El Dr. Ensam también mencionó el potencial de la genética y los biomarcadores para contribuir a la creación de perfiles de riesgo individualizados y apoyó la importancia de este estudio para la salud pública.

"Las futuras iniciativas de salud se deben enfocar en grupos de riesgo evidentes, y los factores de riesgo que parecen tener más influencia en cada edad: hombres de 45 años de edad con hipertensión, diabetes en los mayores de 65 años y tabaquismo en los menores de 65", resaltó. "Además, la presencia de más de dos factores de riesgo mayores en todos los grupos de edad y géneros debe ser motivo de atención".
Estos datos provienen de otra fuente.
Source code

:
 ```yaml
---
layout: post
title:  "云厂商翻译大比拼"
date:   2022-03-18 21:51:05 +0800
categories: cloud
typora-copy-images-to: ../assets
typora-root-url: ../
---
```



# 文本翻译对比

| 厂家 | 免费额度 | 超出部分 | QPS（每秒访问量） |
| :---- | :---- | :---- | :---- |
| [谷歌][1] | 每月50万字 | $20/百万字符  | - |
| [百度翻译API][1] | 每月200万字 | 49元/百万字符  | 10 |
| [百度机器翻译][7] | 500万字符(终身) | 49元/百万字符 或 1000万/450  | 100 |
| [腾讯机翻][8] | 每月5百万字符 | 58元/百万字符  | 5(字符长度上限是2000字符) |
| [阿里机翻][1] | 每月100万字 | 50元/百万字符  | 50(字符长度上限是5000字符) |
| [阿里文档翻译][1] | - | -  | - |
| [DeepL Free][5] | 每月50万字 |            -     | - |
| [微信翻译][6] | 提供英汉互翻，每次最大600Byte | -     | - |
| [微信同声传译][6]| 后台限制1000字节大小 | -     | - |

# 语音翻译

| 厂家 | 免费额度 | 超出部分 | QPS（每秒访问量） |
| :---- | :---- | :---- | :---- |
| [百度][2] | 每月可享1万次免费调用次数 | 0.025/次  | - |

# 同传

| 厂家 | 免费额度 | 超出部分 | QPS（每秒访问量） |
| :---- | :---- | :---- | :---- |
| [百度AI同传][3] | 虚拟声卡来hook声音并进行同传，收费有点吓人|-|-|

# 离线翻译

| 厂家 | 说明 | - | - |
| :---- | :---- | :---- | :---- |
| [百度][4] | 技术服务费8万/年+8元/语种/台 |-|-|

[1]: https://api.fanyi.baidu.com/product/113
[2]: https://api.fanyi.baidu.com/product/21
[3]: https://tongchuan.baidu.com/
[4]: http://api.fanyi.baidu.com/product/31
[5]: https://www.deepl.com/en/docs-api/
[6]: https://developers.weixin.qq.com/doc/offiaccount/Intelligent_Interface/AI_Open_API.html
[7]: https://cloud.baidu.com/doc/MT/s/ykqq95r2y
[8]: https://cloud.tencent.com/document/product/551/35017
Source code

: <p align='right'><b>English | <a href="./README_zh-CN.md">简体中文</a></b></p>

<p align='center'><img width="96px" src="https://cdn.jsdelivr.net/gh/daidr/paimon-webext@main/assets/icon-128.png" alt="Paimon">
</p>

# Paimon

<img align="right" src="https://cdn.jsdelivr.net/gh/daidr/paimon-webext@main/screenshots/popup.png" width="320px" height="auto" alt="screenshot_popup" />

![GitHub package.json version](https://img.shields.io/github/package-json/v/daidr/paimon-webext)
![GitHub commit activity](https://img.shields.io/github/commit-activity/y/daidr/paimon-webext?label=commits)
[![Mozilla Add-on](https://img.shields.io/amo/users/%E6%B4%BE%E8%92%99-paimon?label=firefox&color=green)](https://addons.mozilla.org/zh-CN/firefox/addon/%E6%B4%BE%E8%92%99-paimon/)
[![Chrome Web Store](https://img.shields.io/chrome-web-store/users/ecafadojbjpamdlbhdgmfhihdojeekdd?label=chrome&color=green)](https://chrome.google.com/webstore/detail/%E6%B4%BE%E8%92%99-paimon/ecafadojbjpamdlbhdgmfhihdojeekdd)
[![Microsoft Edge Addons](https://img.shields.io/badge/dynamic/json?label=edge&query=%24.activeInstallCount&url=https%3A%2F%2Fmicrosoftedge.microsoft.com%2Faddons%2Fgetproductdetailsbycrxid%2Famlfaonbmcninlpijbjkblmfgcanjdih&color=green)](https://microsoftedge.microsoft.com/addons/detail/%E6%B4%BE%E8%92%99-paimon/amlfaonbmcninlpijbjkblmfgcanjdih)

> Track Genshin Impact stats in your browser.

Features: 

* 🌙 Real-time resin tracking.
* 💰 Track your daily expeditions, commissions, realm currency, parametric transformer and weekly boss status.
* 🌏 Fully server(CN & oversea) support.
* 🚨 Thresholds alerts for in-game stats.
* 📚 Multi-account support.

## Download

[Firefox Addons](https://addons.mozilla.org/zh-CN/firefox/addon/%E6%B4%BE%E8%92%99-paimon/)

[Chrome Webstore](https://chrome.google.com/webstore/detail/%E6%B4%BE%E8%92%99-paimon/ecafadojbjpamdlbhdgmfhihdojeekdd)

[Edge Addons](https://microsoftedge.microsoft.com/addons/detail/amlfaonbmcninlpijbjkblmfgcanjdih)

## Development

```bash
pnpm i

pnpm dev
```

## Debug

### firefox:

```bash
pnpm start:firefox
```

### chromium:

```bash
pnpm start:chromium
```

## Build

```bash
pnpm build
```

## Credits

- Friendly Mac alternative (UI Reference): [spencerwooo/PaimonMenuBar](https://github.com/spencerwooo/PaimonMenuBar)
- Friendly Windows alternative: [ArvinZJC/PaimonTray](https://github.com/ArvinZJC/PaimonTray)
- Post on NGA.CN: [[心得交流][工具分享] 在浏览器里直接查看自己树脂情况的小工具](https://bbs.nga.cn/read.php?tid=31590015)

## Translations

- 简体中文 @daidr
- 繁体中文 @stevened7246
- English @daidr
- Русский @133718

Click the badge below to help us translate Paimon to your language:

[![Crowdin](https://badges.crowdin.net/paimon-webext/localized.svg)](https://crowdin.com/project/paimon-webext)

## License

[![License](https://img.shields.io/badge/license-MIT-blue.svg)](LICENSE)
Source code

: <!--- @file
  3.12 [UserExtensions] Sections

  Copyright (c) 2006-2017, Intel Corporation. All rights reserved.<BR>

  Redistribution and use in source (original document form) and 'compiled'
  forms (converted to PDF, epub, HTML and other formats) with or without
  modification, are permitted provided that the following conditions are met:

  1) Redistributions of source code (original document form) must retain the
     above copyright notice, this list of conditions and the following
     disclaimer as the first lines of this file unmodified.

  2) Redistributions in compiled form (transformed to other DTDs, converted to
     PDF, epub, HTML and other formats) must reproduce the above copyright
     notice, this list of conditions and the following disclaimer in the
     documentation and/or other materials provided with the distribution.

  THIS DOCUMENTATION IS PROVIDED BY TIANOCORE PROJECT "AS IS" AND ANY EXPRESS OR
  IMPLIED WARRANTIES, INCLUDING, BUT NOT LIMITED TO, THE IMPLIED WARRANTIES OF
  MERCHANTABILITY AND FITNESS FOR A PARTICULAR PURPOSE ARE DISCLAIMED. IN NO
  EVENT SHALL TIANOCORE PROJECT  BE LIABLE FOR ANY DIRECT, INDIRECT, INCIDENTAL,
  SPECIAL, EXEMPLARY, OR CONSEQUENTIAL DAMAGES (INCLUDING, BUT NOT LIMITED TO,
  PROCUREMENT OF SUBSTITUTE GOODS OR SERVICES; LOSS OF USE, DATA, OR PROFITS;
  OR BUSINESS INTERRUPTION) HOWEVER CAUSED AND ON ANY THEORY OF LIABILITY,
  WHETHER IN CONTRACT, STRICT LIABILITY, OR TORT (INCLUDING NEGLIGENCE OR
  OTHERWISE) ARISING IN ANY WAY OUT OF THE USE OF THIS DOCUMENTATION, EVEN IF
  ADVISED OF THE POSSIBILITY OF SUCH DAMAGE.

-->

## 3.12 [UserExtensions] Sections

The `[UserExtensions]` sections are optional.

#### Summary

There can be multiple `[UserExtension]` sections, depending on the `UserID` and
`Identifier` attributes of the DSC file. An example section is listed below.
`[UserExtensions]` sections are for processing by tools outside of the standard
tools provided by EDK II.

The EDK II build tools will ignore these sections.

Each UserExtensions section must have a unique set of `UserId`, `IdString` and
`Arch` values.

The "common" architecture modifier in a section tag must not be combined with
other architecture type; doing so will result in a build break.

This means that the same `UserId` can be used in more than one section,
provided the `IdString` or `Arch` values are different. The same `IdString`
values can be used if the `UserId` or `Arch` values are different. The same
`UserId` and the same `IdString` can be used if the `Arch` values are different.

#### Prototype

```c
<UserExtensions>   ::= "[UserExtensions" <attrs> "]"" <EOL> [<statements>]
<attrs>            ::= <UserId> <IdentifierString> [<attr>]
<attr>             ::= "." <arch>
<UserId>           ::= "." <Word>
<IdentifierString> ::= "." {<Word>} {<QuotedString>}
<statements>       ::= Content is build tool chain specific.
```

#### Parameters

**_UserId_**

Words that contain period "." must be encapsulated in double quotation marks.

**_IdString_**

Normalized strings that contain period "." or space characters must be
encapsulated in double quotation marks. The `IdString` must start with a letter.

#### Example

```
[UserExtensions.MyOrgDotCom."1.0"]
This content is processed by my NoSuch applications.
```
"En los que son asintomáticos, la identificación y modificación de estos factores de riesgo sigue siendo con mucho el mecanismo más importante mediante el cual podemos reducir el riesgo general", terminó diciendo.

Otros problemas que deben abordarse a una escala global son los efectos de la posición socioeconómica y los factores relacionados con el estilo de vida además del tabaquismo sobre el desarrollo de los factores de riesgo.

El estudio fue respaldado por la Beca para Investigación de Postgrado de la Fundación Nacional para la Ciencia y el National Heart, Lung and Blood Institute. Los autores y el Dr. Chugh informan no tener ningún conflicto de interés económico pertinente. Ensam refiere recibir apoyo económico para investigación y beca de la organización de beneficencia Cardiac Risk in the Young, McColl's Retail Group, Reino Unido.